(Stored items)
▬▬▬▬▬▬▬▬▬▬

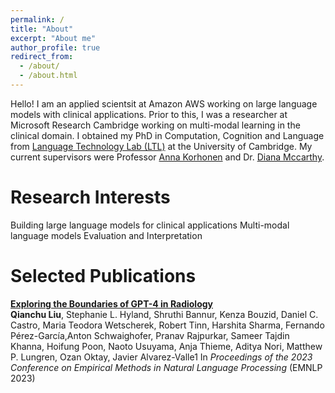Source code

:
 ```yaml
---
permalink: /
title: "About"
excerpt: "About me"
author_profile: true
redirect_from: 
  - /about/
  - /about.html
---
```


Hello! I am an applied scientsit at Amazon AWS working on large language models with clinical applications. Prior to this, I was a researcher at Microsoft Research Cambridge working on multi-modal learning in the clinical domain. I obtained my PhD in Computation, Cognition and Language from <a href="http://ltl.mml.cam.ac.uk/"> Language Technology Lab (LTL)</a> at the University of Cambridge. My current supervisors were Professor <a href="http://www.cl.cam.ac.uk/~alk23/">Anna Korhonen</a> and Dr. <a href="http://www.dianamccarthy.co.uk/">Diana Mccarthy</a>.

Research Interests
======
Building large language models for clinical applications
Multi-modal language models
Evaluation and Interpretation

Selected Publications
======
<a href="https://arxiv.org/pdf/2310.14573.pdf">
	    <b>Exploring the Boundaries of GPT-4 in Radiology</b>
            </a> <br>
		<b>Qianchu Liu</b>, Stephanie L. Hyland, Shruthi Bannur, Kenza Bouzid, Daniel C. Castro, Maria Teodora Wetscherek, Robert Tinn, Harshita Sharma, Fernando Pérez-García,Anton Schwaighofer, Pranav Rajpurkar, Sameer Tajdin Khanna, Hoifung Poon, Naoto Usuyama, Anja Thieme, Aditya Nori, Matthew P. Lungren, Ozan Oktay, Javier Alvarez-Valle1        
		In <i> Proceedings of the 2023 Conference on Empirical Methods in Natural Language Processing </i> (EMNLP 2023) <br>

▬▬▬▬▬▬▬▬▬▬

Only the lines from the start of the records through the line containing "<b>Exploring the Boundaries" should be repeated, word for word, with the pictures left out.

Source code

:
 ```yaml
---
permalink: /
title: "About"
excerpt: "About me"
author_profile: true
redirect_from: 
  - /about/
  - /about.html
---
```


Hello! I am an applied scientsit at Amazon AWS working on large language models with clinical applications. Prior to this, I was a researcher at Microsoft Research Cambridge working on multi-modal learning in the clinical domain. I obtained my PhD in Computation, Cognition and Language from <a href="http://ltl.mml.cam.ac.uk/"> Language Technology Lab (LTL)</a> at the University of Cambridge. My current supervisors were Professor <a href="http://www.cl.cam.ac.uk/~alk23/">Anna Korhonen</a> and Dr. <a href="http://www.dianamccarthy.co.uk/">Diana Mccarthy</a>.

Research Interests
======
Building large language models for clinical applications
Multi-modal language models
Evaluation and Interpretation

Selected Publications
======
<a href="https://arxiv.org/pdf/2310.14573.pdf">
	    <b>Exploring the Boundaries of GPT-4 in Radiology</b>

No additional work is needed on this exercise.